« J'étais une machine, j'ai failli me briser » 

C'est une Lisa Vittozzi changée, plus mûre mais aussi plus dangereuse, qui s'apprête à défier le monde à Milan-Cortina.

Dans une interview vérité donnée à la Gazzetta dello Sport, la star italienne est revenue sans fard sur sa traversée du désert.

Après une blessure au dos qui l'a forcée à tout arrêter, elle a dû faire le deuil de son ancienne vie d'athlète pour survivre. Le récit d'une résurrection.

La chute : "Le moral est tombé très bas"

Le corps a ses limites que l'ambition ignore parfois. Vittozzi l'a appris à ses dépens.

Quand son dos a lâché, ce n'était pas seulement une douleur physique, c'était un effondrement mental.
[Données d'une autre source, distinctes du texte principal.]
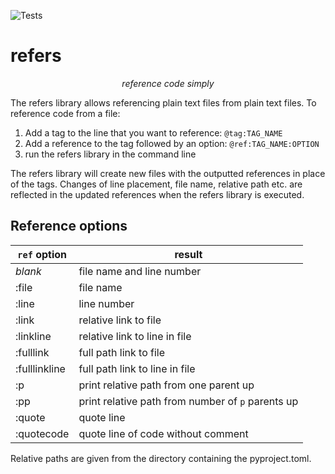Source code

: ![Tests](https://github.com/Stoops-ML/refers/actions/workflows/tests.yml/badge.svg)
# refers
*<p style="text-align: center;">reference code simply</p>*
The refers library allows referencing plain text files from plain text files. To reference code from a file:
1. Add a tag to the line that you want to reference: `@tag:TAG_NAME`
2. Add a reference to the tag followed by an option: `@ref:TAG_NAME:OPTION`
3. run the refers library in the command line


The refers library will create new files with the outputted references in place of the tags. 
Changes of line placement, file name, relative path etc. are reflected in the updated references when the refers library is executed.

## Reference options

| `ref` option  | result                                            |
|---------------|---------------------------------------------------|
| *blank*       | file name and line number                         |
| :file         | file name                                         |
| :line         | line number                                       |
| :link         | relative link to file                             |
| :linkline     | relative link to line in file                     |
| :fulllink     | full path link to file                            |
| :fulllinkline | full path link to line in file                    |
| :p            | print relative path from one parent up            |
| :pp           | print relative path from number of `p` parents up |
| :quote        | quote line                                        |
| :quotecode    | quote line of code without comment                |

Relative paths are given from the directory containing the pyproject.toml.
« J’ai ressenti que mon dos ne me permettait plus de m’entraîner... Et forcément, en sachant que je ne pourrais pas revenir en compétition, le moral est tombé très bas », confie-t-elle.

L'addition salée : "J'étais une machine"

C'est la phrase choc de cet entretien. Lisa Vittozzi ne s'est pas ménagée durant des années, jusqu'à l'implosion. Elle admet aujourd'hui avoir payé le prix fort de son obstination.

« Avant, je ne l’écoutais pas vraiment, j’étais une machine qui allait toujours à fond.

Aujourd’hui, je prends le temps de me reposer quand il le faut, parce que le corps et l’esprit finissent toujours par te présenter l’addition. »

"Je deviens une tigresse"

Mais ne croyez pas que cette sagesse nouvelle a éteint sa flamme. Au contraire.

À l'approche des Jeux olympiques à la maison, Vittozzi annonce la couleur. La "machine" est morte, vive la "Tigresse" !

« À la maison je suis quelqu’un de très simple, mais quand je porte un dossard, je me transforme. En course, je deviens une tigresse », prévient-elle.

La concurrence est avertie : pour Milan-Cortina, la prédatrice est de retour.

« Les moments difficiles font grandir plus que les moments positifs. » C'est avec cette certitude qu'elle aborde le plus grand défi de sa carrière : gagner l'Or devant son peuple.